Skateboards for Hope Empowers Kids Through Sport

Montreal Non-Profit Spreads its Message at Home and Abroad

  • A six-year-old Skateboards For Hope shows off at KidCon. Photo Elysia-Marie Campbell

  • Kids are taught how to skateboard by Skateboards For Hope Members at the 2nd Annual KidCon at Stade Uniprix Oct. 22, 2016. Photo Elysia-Marie Campbell

  • Kids are taught how to skateboard by Skateboards For Hope Members at the 2nd Annual KidCon at Stade Uniprix Oct. 22, 2016. Photo Elysia-Marie Campbell

  • Founder of Skateboards For Hope, Betty Esperanza speaks to parents at KidCon. Photo Elysia-Marie Campbell

  • Kids are taught how to skateboard by Skateboards For Hope Members at the 2nd Annual KidCon at Stade Uniprix Oct. 22, 2016. Photo Elysia-Marie Campbell

Skateboards For Hope is a non-profit organization led by Betty Esperanza in Montreal.

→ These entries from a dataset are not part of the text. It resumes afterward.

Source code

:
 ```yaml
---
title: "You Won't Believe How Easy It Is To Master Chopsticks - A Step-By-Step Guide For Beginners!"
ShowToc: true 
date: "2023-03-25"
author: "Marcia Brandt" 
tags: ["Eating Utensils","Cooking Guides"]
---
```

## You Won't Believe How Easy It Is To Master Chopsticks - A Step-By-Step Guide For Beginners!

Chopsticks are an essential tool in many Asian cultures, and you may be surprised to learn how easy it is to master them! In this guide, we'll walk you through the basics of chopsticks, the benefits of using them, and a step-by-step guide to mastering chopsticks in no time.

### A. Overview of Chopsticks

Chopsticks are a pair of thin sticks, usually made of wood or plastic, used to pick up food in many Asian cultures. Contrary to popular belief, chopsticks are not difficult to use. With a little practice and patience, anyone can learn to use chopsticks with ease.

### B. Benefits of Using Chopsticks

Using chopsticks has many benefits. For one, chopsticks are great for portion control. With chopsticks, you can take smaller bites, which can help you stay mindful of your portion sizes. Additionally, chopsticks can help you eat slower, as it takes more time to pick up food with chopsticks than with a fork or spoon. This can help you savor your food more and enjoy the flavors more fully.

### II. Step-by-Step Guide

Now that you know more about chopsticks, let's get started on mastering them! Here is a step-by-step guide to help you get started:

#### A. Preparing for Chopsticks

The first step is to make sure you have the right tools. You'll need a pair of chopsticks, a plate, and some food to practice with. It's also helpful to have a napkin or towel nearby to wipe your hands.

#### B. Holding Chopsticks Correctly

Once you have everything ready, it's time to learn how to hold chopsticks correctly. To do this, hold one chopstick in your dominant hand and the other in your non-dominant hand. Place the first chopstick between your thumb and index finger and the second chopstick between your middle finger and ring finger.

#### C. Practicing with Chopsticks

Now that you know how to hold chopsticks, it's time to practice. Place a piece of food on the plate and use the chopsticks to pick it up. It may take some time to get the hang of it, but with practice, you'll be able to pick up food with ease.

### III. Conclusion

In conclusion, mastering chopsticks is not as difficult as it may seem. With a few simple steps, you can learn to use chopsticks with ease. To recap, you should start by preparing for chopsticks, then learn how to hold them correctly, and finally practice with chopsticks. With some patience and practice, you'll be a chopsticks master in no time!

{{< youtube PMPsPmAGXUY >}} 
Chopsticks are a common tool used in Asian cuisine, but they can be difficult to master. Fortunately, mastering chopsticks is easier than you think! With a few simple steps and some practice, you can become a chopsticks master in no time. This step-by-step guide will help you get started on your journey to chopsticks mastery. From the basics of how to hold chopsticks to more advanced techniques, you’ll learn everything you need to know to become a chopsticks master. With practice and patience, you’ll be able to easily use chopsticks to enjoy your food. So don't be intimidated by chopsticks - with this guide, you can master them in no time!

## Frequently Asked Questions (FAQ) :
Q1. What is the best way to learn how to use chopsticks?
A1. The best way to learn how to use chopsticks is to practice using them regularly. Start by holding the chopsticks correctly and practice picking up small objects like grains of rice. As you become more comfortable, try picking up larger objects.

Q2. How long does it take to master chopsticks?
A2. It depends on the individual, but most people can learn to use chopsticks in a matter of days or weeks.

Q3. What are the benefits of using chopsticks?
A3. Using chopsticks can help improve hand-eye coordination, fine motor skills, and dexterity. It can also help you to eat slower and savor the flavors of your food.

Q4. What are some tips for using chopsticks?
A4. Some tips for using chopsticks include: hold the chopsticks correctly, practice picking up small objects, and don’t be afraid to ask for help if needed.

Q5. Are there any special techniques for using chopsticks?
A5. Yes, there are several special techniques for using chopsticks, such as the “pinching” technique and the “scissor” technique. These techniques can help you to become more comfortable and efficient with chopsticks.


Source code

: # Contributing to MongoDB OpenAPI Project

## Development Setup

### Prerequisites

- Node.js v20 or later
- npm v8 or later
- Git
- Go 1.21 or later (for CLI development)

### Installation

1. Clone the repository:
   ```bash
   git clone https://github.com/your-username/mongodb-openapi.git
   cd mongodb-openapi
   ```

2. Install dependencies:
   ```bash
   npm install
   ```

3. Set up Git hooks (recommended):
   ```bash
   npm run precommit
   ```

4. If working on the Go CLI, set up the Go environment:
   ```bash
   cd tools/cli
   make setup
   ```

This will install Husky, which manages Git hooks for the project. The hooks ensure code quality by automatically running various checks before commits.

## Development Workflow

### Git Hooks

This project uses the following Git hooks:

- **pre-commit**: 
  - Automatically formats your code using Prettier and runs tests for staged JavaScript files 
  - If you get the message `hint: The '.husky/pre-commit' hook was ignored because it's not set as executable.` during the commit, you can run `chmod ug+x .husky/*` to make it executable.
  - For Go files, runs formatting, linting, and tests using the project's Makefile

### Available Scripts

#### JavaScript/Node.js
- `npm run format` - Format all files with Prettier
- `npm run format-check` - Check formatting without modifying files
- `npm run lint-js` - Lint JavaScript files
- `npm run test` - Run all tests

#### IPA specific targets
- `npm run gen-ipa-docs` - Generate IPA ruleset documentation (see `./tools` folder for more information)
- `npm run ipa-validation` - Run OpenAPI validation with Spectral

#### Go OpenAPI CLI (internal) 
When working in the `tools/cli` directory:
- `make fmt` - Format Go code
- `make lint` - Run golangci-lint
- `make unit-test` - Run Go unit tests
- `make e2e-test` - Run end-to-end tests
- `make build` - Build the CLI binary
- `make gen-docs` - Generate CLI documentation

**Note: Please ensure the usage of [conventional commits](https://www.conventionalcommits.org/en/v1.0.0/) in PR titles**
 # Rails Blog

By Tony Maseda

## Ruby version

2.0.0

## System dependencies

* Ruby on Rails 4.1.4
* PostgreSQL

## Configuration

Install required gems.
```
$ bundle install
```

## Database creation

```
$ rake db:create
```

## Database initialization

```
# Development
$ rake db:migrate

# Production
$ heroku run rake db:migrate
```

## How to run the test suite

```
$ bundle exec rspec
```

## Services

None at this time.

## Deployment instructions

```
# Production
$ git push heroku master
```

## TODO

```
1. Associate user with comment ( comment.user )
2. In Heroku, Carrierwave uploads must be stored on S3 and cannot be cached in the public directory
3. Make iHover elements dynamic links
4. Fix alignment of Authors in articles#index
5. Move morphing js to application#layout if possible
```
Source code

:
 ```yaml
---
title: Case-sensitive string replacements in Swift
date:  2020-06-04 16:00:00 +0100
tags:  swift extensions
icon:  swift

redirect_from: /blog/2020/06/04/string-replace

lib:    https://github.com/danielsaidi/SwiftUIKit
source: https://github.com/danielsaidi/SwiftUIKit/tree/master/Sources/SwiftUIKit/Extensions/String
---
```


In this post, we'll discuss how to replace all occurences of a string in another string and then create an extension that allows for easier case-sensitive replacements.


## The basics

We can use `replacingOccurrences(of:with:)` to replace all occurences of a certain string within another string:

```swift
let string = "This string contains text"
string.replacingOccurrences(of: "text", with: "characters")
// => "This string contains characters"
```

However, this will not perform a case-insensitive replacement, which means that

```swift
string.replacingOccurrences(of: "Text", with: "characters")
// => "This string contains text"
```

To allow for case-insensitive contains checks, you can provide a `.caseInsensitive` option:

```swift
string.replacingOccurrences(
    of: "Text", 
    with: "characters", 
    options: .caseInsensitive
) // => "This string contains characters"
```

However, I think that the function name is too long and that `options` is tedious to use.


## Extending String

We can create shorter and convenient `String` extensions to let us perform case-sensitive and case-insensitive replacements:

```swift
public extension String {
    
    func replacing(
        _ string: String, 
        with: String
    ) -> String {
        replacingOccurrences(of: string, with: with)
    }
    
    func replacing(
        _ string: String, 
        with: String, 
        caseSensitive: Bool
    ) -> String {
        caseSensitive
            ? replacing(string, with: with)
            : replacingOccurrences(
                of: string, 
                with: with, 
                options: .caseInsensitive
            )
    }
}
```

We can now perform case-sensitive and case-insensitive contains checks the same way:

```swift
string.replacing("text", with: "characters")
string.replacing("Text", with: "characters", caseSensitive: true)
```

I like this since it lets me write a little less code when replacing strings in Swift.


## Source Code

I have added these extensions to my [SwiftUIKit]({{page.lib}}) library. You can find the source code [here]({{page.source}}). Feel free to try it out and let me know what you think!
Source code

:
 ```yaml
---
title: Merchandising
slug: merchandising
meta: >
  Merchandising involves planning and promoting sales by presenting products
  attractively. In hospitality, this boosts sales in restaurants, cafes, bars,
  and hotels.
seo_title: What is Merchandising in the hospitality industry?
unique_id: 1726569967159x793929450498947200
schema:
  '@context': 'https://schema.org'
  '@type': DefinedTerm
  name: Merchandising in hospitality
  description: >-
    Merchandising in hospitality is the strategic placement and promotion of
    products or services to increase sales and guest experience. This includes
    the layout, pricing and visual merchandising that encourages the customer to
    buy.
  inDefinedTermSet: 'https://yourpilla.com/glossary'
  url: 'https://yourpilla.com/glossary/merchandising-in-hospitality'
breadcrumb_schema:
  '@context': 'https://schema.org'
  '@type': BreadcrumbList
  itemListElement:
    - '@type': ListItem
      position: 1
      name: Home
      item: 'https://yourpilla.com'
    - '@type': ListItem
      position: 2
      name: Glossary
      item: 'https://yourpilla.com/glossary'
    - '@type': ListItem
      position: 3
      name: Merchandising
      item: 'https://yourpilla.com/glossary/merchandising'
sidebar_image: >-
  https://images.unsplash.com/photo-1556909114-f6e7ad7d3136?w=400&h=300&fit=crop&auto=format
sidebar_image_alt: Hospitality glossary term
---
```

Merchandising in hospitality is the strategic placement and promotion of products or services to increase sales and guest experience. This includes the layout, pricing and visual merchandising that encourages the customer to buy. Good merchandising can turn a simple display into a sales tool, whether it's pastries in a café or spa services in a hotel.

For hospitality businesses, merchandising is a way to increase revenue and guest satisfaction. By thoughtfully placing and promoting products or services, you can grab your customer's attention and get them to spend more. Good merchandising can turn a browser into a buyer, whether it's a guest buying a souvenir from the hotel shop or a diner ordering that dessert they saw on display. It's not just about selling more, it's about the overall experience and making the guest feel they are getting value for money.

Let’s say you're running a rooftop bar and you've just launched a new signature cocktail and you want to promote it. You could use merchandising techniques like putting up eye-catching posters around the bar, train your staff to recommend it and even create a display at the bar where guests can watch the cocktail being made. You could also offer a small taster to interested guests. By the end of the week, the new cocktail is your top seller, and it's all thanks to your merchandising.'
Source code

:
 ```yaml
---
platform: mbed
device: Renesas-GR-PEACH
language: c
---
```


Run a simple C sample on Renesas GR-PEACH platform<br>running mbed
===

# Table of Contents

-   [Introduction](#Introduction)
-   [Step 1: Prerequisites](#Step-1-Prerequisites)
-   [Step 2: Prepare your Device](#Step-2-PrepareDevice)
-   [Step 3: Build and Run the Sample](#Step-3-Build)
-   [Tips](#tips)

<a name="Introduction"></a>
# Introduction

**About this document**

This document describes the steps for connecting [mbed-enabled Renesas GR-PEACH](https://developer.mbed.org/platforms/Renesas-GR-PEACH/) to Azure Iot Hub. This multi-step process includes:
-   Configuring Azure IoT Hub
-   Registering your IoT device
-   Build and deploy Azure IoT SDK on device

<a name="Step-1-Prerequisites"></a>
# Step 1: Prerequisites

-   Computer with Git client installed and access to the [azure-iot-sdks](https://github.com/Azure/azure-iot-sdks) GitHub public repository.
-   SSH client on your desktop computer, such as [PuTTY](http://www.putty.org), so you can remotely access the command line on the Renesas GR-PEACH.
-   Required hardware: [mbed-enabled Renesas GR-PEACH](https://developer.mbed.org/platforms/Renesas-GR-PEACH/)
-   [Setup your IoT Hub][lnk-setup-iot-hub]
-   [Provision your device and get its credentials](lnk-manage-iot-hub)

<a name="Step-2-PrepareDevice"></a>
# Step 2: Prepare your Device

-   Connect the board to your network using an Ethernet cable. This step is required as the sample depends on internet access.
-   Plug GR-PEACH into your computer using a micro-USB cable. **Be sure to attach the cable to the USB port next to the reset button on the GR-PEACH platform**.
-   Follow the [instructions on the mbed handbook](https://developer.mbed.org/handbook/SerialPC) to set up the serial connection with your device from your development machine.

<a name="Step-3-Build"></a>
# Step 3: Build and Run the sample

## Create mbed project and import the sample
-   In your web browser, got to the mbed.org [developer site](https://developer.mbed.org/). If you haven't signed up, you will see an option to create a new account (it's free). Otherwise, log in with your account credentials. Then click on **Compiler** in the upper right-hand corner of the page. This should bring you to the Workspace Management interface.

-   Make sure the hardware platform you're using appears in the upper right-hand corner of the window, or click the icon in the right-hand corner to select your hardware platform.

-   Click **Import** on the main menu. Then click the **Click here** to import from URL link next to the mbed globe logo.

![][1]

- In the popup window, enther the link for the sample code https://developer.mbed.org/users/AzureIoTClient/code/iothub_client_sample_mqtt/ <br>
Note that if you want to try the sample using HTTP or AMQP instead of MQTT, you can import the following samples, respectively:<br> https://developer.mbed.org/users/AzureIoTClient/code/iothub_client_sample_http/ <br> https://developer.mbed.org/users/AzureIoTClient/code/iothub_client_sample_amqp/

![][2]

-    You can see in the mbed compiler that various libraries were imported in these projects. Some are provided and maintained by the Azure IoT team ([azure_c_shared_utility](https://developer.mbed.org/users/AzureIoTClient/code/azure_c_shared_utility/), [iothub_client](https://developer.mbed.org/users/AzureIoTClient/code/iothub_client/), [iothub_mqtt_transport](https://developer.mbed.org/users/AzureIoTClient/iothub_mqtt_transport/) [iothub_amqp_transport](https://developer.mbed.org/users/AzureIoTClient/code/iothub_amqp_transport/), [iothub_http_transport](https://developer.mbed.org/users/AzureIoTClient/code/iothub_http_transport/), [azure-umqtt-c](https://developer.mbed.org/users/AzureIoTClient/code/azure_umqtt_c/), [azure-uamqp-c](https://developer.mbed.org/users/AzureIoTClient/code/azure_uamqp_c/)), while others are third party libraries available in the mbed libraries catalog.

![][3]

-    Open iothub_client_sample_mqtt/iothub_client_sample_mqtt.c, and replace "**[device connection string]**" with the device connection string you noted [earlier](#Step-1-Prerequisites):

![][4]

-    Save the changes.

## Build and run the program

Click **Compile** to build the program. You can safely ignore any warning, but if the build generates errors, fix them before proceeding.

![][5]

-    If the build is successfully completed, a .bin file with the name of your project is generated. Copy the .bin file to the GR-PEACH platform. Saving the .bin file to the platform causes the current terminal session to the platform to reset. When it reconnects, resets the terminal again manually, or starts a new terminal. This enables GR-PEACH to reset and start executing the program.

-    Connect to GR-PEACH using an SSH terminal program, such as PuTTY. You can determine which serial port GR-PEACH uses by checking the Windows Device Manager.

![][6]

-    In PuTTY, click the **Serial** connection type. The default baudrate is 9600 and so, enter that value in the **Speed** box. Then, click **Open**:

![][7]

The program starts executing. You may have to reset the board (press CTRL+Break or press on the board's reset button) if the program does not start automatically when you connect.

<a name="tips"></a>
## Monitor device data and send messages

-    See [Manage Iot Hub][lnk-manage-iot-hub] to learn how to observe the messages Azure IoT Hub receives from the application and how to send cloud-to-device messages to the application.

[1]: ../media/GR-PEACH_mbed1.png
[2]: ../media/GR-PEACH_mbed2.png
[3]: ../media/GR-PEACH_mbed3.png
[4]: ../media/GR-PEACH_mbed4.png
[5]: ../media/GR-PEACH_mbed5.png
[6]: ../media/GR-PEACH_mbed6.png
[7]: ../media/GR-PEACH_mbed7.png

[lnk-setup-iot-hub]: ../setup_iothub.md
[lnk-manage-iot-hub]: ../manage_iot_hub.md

She took a trip to Cuba roughly 10 years ago and gave a used skateboard to a boy in a remote community.

Every time Esperanza returned, she would bring used skateboards to teens living in the area. Eventually a skateboard community formed. The boy she gave the first skateboard to, Yojani Perez, she said, has become a professional skateboarder and became a leader and role model in his own community.

Esperanza quickly realized that she wanted to build more communities like the one in Cuba. She looked no further than the local First Nation communities around Montreal. She founded Skateboards For Hope in 2011, with a mission to “reuse, recycle and revolutionize” skateboarding for youth here, and around the world.

She says that skateboarding has the power to break the cycle of poverty, and foster strong community leaders, collaboration, trust, and freedom in poor communities that would otherwise be subject to violence and crime.

The non-profit organization donates used and recycled skateboards to communities in Uganda, Cuba, and First Nations communities in Canada. Their website lists the Mohawk community as one of their partners.

They also have a team of young skateboarders, aged four to eight years old, that participate in all the events they host at home in Montreal, along with their First Nations Ambassador, Justin Darrow, and a few local professional skateboarders who compete on the world scene.

Skateboards For Hope hosts events throughout the year to help raise money and awareness about the power of skateboarding. They sell t-shirts and caps, and accept donations through their website where 100 per cent of the proceeds go to the kids in need in the communities in which they work.

The organization participated in the 2nd Annual KidCon on Oct. 22 to 23, 2016 at Stade Uniprix in Montreal. They installed their own station with a ramp to show kids how to skateboard and put on a demonstration and spread their word.